Reports from the local BCh inspectors explain more fully why unity remained an impossible objective. The key problem for the peasant activists was that the attitude of the AK towards peasant units was one of contempt. Distrust, due to unresolved conflicts predating the war persisted. Leaders of the BCh maintained their conviction that ex-army officers, in spite of official statements to the contrary, harboured political aspirations. A summary of an inspection of the Kraków area conducted by the SL for the period October 1943–July 1944 recorded the BCh’s belief that the local AK leaders were not fit to conduct clandestine organizations as they lacked discipline. The inspectors reported that the AK had too much money which led to their commanders conducting themselves ‘inappropriately’. All of which meant that the clandestine organization’s security was being compromised. A grievance which was reported after the inspection of the Kraków area – one which is repeated elsewhere – was the AK’s failure to give BCh commanders positions of responsibility. 71
Similar grievances were recorded by inspectors in the Rzeszów district on 10 April 1943. On a general level it was stated that the pre-war supporters of the BBWR, and of OZN, a political organization which had been formed by one of Piłsudski’s closest collaborators in 1936, 72 dominated local organizations and that these men occupied all administrative posts. The AK associated closely with the local landowners and the church hierarchy. The often repeated accusation was that they frequented the country houses and the presbytery. The result was that people with links with the peasant movement whom the local landowners and the priests disliked, were intimidated and attacked. Hostile propaganda was being disseminated and the priests used the pulpit to castigate young people for their association with Wici, the youth section of the pre-war peasant party. 73 Not surprisingly, a report written from the same area dated 15 March 1944 gave a very negative picture of the unification process. Units of the BCh, instead of being retained in their original form, had been broken up and their commanders replaced with new ones, those who had been part of the original ZWZ organization. Members of the BCh had been accused of either being communists or of harbouring sympathies for the communist movement. 74 This was an accusation which had been levelled against the peasant units in the past, and persisted at a time when in principle both should have cooperated. Accusations were undoubtedly fanned by the knowledge that the reconstructed Communist movement was indeed reaching out to the peasant parties. Similarly, a regional commander of the BCh informed the national command that on 22 May 1944 the process of unification would be halted in his region because the AK did not comply with the conditions of the agreement on unification. He quoted examples of members of the BCh being beaten up by the AK and their arms being requisitioned, instances which were far from isolated. 75
As late as the beginning of August 1944 it was still reported that unification had not been achieved. In a joint communication from the leader of SL and the command of the BCh to local leaders of the peasant movement it was admitted that unification was not completed, and in some areas had not even begun. 76 The main reason was the fact that the AK had been taken over by members of the pre-war regime and that had influenced their attitude towards the peasant party and its military units. This document raised another obstacle to cooperation between the AK and the BCh: the fact that some commanders of the AK spoke of the need for a war between Poland and the Soviet Union, which was a policy the peasant movement did not favour. 77 On hearing that AK units in areas liberated by the Red Army made contact with the Soviet military leaders and were jointly fighting the Germans, the SL leadership expressed approval and authorized the completion of the process of unification.
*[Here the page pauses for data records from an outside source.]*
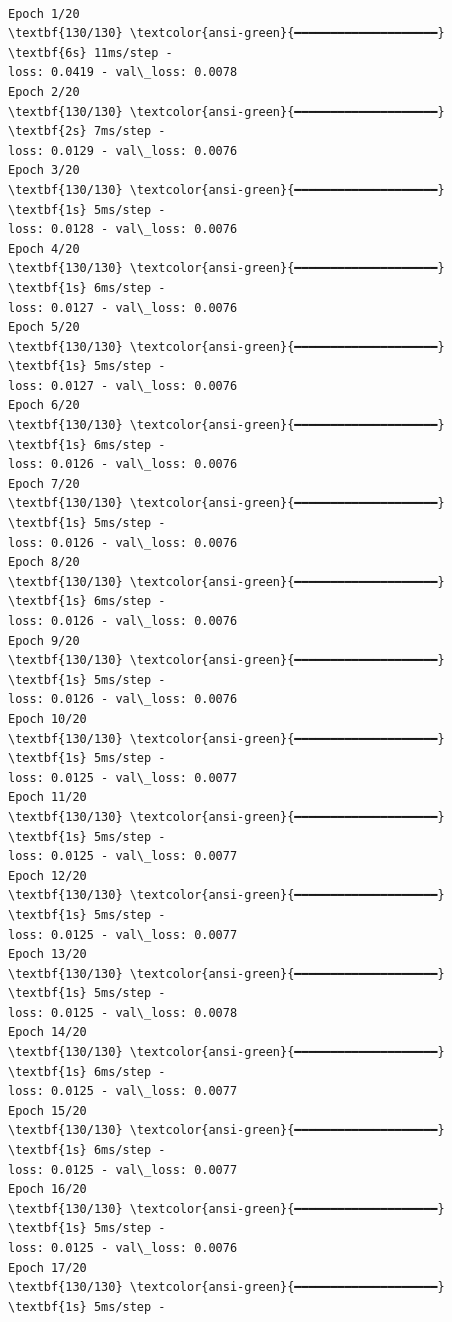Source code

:\documentclass[11pt]{article}
\begin{document}
    \begin{center}
    \end{center}
    { \hspace*{\fill} \\}
    
    \begin{Verbatim}[commandchars=\\\{\}]
Epoch 1/20
\textbf{130/130} \textcolor{ansi-green}{━━━━━━━━━━━━━━━━━━━━} \textbf{6s} 11ms/step -
loss: 0.0419 - val\_loss: 0.0078
Epoch 2/20
\textbf{130/130} \textcolor{ansi-green}{━━━━━━━━━━━━━━━━━━━━} \textbf{2s} 7ms/step -
loss: 0.0129 - val\_loss: 0.0076
Epoch 3/20
\textbf{130/130} \textcolor{ansi-green}{━━━━━━━━━━━━━━━━━━━━} \textbf{1s} 5ms/step -
loss: 0.0128 - val\_loss: 0.0076
Epoch 4/20
\textbf{130/130} \textcolor{ansi-green}{━━━━━━━━━━━━━━━━━━━━} \textbf{1s} 6ms/step -
loss: 0.0127 - val\_loss: 0.0076
Epoch 5/20
\textbf{130/130} \textcolor{ansi-green}{━━━━━━━━━━━━━━━━━━━━} \textbf{1s} 5ms/step -
loss: 0.0127 - val\_loss: 0.0076
Epoch 6/20
\textbf{130/130} \textcolor{ansi-green}{━━━━━━━━━━━━━━━━━━━━} \textbf{1s} 6ms/step -
loss: 0.0126 - val\_loss: 0.0076
Epoch 7/20
\textbf{130/130} \textcolor{ansi-green}{━━━━━━━━━━━━━━━━━━━━} \textbf{1s} 5ms/step -
loss: 0.0126 - val\_loss: 0.0076
Epoch 8/20
\textbf{130/130} \textcolor{ansi-green}{━━━━━━━━━━━━━━━━━━━━} \textbf{1s} 6ms/step -
loss: 0.0126 - val\_loss: 0.0076
Epoch 9/20
\textbf{130/130} \textcolor{ansi-green}{━━━━━━━━━━━━━━━━━━━━} \textbf{1s} 5ms/step -
loss: 0.0126 - val\_loss: 0.0076
Epoch 10/20
\textbf{130/130} \textcolor{ansi-green}{━━━━━━━━━━━━━━━━━━━━} \textbf{1s} 5ms/step -
loss: 0.0125 - val\_loss: 0.0077
Epoch 11/20
\textbf{130/130} \textcolor{ansi-green}{━━━━━━━━━━━━━━━━━━━━} \textbf{1s} 5ms/step -
loss: 0.0125 - val\_loss: 0.0077
Epoch 12/20
\textbf{130/130} \textcolor{ansi-green}{━━━━━━━━━━━━━━━━━━━━} \textbf{1s} 5ms/step -
loss: 0.0125 - val\_loss: 0.0077
Epoch 13/20
\textbf{130/130} \textcolor{ansi-green}{━━━━━━━━━━━━━━━━━━━━} \textbf{1s} 5ms/step -
loss: 0.0125 - val\_loss: 0.0078
Epoch 14/20
\textbf{130/130} \textcolor{ansi-green}{━━━━━━━━━━━━━━━━━━━━} \textbf{1s} 6ms/step -
loss: 0.0125 - val\_loss: 0.0077
Epoch 15/20
\textbf{130/130} \textcolor{ansi-green}{━━━━━━━━━━━━━━━━━━━━} \textbf{1s} 6ms/step -
loss: 0.0125 - val\_loss: 0.0077
Epoch 16/20
\textbf{130/130} \textcolor{ansi-green}{━━━━━━━━━━━━━━━━━━━━} \textbf{1s} 5ms/step -
loss: 0.0125 - val\_loss: 0.0076
Epoch 17/20
\textbf{130/130} \textcolor{ansi-green}{━━━━━━━━━━━━━━━━━━━━} \textbf{1s} 5ms/step -

\end{Verbatim}
\end{document}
The extent of difficulties which were apparent in the process of bringing the BCh into the AK was indicative of the general state of flux and distrust, at a time when all parties started thinking of how to position themselves in order to have a maximum say at the time when the first government would be established after the war. Although the SL had agreed to the incorporation of the BCh into the AK it had at the same time planned to retain some forces for its own use during that crucial transitional period. In an instruction sent by the SL to all commanders of the BCh in August 1943, the leaders of the peasant party reiterated their sense of unease about what might happen at the end of the war. In the first place they declared that the peasants will seek to implement fundamental reforms which the government of National Unity might not wish to implement. In those circumstances the peasant movement would need to be involved in the building of the state and military structures but should also be prepared ‘to oppose all those who would seek to impose themselves upon the country through the use of force’. 78 This formulation can only be interpreted as a warning to those associated with the pre-war military regime and not to the Communist movement, to which the peasant leaders made very few references. It was further stated that in order that the peasant movement should be prepared to defend democracy it would have to assume control over the internal security apparatus and to form special guard units in the countryside. 79 The proposal that the peasants should form local militias is a continuation of the ideas which lay at the root of the formation of the BCh, and which manifested themselves in the earlier warnings that not all resources should be handed over to the AK. Although there is only fragmentary evidence on this subject, what is known makes it quite clear that integration of the BCh into the AK did not mean that the peasant movement would genuinely accept the latter’s control over military matters.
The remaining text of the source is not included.